On Wednesday, Trump signed a hurriedly drafted executive order addressing the issue, but it was not immediately clear to what extent the order will halt border separations. The order did not call for already-separated families to be reunited.
Children as young as 8-months-old have been torn away from their parents and sent to "tender age shelters" prompting public outrage and bipartisan criticism of the policy.
Fox & Friends host Brian Kilmeade on Friday supported Trump's policy of separating immigrant children from their parents, saying, "Like it or not, these aren't our kids."
Kilmeade defended the president with the argument that Trump wasn't "doing this" to Americans but to "people from another country."
"Like it or not, these aren't our kids," Kilmeade said. "Show them compassion. But it's not like he is doing this to the people of Idaho or Texas. These are people from another country, and now people are saying that they are more important than people in our country who are paying taxes and who have needs as well."

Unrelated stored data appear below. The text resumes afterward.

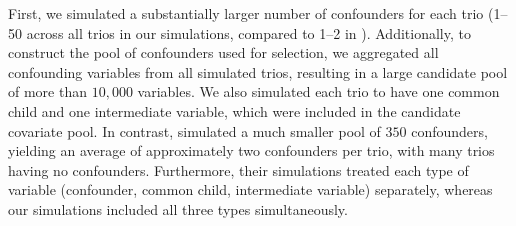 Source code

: \documentclass[12pt,letterpaper]{report}
\begin{document}
\begin{doublespace}
First, we simulated a substantially larger number of confounders for each trio (1--50 across all trios in our simulations, compared to 1--2 in \cite{yang2017identifying}). Additionally, to construct the pool of confounders used for selection, we aggregated all confounding variables from all simulated trios, resulting in a large candidate pool of more than $10{,}000$ variables. We also simulated each trio to have one common child and one intermediate variable, which were included in the candidate covariate pool. In contrast, \cite{yang2017identifying} simulated a much smaller pool of $350$ confounders, yielding an average of approximately two confounders per trio, with many trios having no confounders. Furthermore, their simulations treated each type of variable (confounder, common child, intermediate variable) separately, whereas our simulations included all three types simultaneously.



%


\end{doublespace}
\end{document}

Many people slammed Kilmeade's comments, with one saying, "children are children ... regardless of their place of origin."
"These kids are just as human as your 3 kids," one person told Kilmeade.
People called out the conservative commentator for making a distinction between children.
Others felt Kilmeade's comments were racist.
Kilmeade later responded to the criticism in a tweet, saying, "I have compassion for all children, especially for all the kids separated from their parents right now."
But he continued to defend Trump's zero tolerance policy on his radio show. "All kids are important, all kids are special," Kilmeade said. "What I’m just trying to say in this country when they come in, that as the president of the United States, you can only do so much for so many and that’s why we give so many aids to other countries. So everybody is important, but for the president of the United States, his point seems to be is that the kids in this country are his priority, but as the president of the United States, you can only do so much for so many."